Source texts of formatted documents:
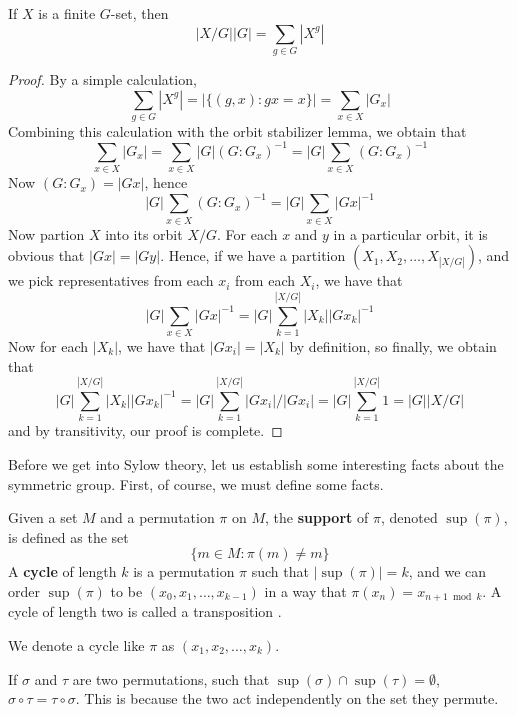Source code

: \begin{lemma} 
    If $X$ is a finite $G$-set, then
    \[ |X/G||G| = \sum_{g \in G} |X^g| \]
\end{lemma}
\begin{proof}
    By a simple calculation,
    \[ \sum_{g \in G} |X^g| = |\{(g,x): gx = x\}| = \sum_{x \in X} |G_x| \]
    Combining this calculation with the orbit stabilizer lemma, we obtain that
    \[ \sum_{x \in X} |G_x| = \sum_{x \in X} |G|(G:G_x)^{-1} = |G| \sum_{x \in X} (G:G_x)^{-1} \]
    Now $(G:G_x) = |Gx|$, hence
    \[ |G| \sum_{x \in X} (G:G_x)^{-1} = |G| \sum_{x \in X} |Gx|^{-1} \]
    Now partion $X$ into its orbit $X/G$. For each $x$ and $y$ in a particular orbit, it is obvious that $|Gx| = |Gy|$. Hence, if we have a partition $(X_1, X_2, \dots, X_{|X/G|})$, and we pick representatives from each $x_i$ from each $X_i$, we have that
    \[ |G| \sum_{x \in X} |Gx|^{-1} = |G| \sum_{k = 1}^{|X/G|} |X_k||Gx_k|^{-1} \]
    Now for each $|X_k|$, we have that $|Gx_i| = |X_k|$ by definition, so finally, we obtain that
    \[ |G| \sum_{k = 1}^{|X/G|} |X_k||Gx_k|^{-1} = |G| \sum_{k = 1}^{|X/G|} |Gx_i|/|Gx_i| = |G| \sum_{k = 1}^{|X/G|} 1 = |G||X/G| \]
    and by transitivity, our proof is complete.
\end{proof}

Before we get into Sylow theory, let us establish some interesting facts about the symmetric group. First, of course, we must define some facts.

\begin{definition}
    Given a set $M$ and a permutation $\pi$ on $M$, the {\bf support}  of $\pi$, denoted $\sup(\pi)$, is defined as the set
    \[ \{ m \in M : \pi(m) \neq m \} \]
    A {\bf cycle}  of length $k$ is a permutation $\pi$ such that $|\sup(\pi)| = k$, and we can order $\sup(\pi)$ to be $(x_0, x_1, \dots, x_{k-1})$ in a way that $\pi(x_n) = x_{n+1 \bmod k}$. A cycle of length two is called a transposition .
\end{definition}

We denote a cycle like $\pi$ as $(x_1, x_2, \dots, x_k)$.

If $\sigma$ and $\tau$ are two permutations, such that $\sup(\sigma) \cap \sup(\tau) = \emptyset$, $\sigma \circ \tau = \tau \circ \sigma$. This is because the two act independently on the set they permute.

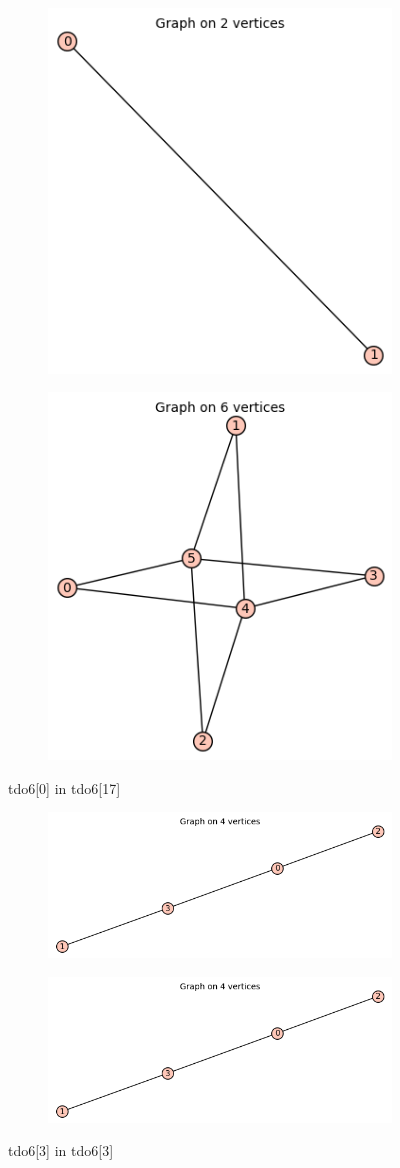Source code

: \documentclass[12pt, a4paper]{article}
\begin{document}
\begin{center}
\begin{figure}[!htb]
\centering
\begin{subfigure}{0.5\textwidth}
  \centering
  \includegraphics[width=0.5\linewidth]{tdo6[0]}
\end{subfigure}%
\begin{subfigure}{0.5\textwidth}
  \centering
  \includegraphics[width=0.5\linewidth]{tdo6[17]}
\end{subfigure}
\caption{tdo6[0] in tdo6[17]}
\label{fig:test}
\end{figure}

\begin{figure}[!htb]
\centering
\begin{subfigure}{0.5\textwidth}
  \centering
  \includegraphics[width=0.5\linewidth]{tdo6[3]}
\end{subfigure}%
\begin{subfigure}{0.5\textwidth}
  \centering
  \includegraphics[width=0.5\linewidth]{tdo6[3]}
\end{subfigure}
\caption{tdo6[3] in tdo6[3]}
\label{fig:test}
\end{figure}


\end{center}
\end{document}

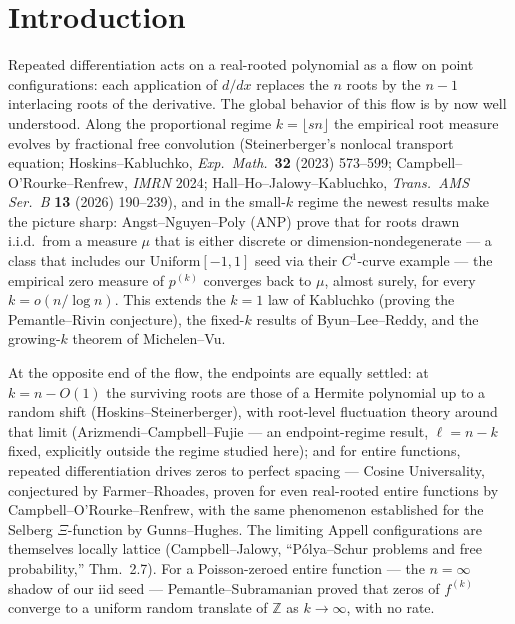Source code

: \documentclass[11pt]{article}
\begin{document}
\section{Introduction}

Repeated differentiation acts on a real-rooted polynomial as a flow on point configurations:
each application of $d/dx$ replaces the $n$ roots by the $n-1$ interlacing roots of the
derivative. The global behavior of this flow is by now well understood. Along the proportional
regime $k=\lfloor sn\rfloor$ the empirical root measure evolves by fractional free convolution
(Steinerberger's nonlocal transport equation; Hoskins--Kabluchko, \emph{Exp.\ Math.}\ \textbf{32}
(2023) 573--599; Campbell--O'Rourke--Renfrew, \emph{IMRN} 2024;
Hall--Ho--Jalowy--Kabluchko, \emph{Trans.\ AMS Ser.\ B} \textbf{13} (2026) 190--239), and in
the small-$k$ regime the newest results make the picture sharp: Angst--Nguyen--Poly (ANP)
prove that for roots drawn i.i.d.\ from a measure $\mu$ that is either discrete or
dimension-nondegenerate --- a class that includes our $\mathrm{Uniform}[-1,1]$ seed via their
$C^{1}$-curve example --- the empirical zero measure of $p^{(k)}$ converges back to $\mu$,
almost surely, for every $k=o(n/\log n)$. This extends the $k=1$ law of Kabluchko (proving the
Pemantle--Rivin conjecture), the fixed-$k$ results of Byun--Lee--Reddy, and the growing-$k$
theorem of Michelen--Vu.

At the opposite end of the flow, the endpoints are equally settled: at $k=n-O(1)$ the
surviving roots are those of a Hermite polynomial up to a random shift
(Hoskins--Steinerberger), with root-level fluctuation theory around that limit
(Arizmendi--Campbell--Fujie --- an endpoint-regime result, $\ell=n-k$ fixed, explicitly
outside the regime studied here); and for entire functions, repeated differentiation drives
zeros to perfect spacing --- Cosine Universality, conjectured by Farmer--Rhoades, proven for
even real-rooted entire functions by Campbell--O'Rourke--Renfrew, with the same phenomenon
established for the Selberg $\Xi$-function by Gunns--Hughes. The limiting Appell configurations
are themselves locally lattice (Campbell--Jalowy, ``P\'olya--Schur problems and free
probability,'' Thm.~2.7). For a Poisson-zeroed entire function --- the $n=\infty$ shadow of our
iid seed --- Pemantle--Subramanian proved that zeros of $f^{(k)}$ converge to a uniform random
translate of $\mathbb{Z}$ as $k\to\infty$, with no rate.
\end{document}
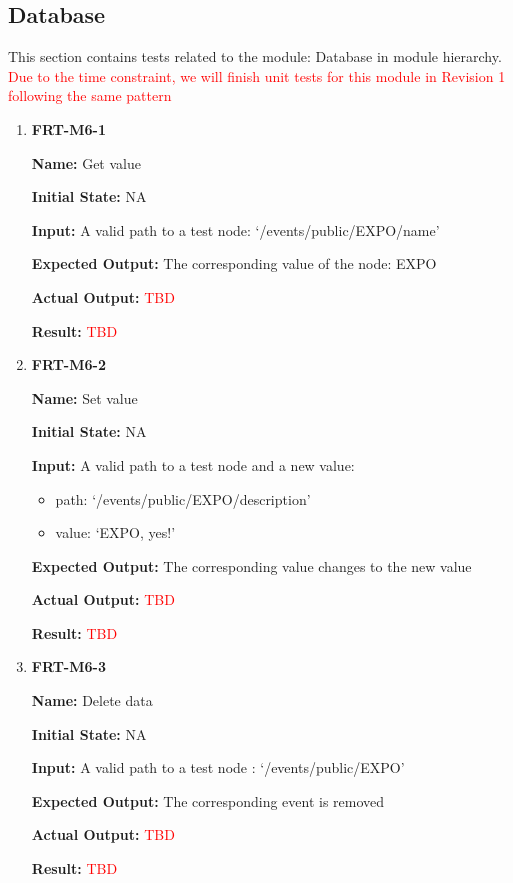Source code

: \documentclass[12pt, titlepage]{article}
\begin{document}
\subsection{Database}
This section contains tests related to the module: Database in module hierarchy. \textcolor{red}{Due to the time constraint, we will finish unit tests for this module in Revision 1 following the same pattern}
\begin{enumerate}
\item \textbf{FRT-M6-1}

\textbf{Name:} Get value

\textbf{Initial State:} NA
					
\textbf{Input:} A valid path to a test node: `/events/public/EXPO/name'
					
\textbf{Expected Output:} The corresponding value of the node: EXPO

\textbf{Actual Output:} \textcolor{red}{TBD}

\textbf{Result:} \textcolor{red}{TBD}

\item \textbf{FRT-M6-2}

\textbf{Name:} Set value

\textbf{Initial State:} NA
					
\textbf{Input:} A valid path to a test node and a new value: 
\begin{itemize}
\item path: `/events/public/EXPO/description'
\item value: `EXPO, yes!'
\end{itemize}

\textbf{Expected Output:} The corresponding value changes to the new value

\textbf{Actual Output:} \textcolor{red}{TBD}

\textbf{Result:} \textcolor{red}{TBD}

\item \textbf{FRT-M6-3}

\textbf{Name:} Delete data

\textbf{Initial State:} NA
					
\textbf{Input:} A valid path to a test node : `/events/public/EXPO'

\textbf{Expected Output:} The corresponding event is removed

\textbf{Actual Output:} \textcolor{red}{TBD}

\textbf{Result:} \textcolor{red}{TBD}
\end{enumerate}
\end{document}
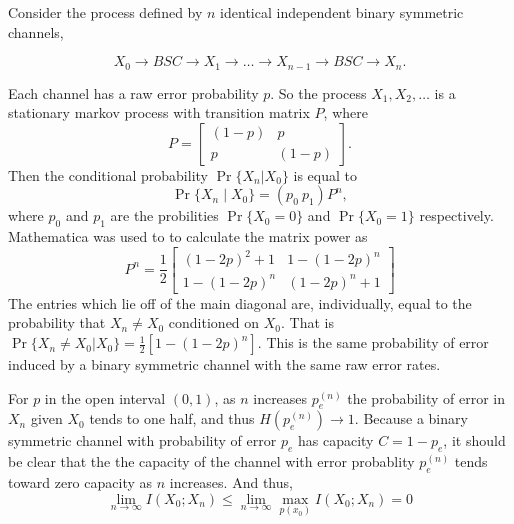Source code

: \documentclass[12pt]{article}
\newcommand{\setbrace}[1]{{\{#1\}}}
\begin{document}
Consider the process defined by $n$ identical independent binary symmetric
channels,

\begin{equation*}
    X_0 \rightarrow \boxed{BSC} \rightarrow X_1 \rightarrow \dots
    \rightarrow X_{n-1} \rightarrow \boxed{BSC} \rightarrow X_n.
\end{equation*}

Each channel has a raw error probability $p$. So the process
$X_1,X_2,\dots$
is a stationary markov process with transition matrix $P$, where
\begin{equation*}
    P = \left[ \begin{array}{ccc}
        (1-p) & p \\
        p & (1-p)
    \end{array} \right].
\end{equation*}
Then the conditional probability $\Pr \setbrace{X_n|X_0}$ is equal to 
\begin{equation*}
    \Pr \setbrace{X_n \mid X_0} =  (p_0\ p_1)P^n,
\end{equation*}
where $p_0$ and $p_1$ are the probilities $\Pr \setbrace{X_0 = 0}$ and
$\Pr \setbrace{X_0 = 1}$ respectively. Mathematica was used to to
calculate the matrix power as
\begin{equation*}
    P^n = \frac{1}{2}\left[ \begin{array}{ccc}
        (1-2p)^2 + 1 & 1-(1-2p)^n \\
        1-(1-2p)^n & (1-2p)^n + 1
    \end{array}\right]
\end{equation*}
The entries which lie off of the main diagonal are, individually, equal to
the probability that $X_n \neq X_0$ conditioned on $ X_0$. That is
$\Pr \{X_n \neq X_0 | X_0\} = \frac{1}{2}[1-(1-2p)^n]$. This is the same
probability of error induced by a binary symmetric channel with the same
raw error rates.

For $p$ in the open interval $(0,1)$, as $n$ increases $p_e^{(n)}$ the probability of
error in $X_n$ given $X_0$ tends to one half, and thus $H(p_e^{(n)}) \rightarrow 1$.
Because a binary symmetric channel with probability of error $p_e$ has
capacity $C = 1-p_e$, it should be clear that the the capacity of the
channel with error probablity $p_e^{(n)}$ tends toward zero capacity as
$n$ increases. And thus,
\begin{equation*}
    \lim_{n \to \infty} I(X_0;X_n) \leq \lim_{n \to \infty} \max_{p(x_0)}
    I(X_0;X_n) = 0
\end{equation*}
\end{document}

**Exercise description:** Report every line in the data above in which the word "Campbell" appears.

**Your response:**
(2023) 573--599; Campbell--O'Rourke--Renfrew, \emph{IMRN} 2024;
(Arizmendi--Campbell--Fujie --- an endpoint-regime result, $\ell=n-k$ fixed, explicitly
even real-rooted entire functions by Campbell--O'Rourke--Renfrew, with the same phenomenon
are themselves locally lattice (Campbell--Jalowy, ``P\'olya--Schur problems and free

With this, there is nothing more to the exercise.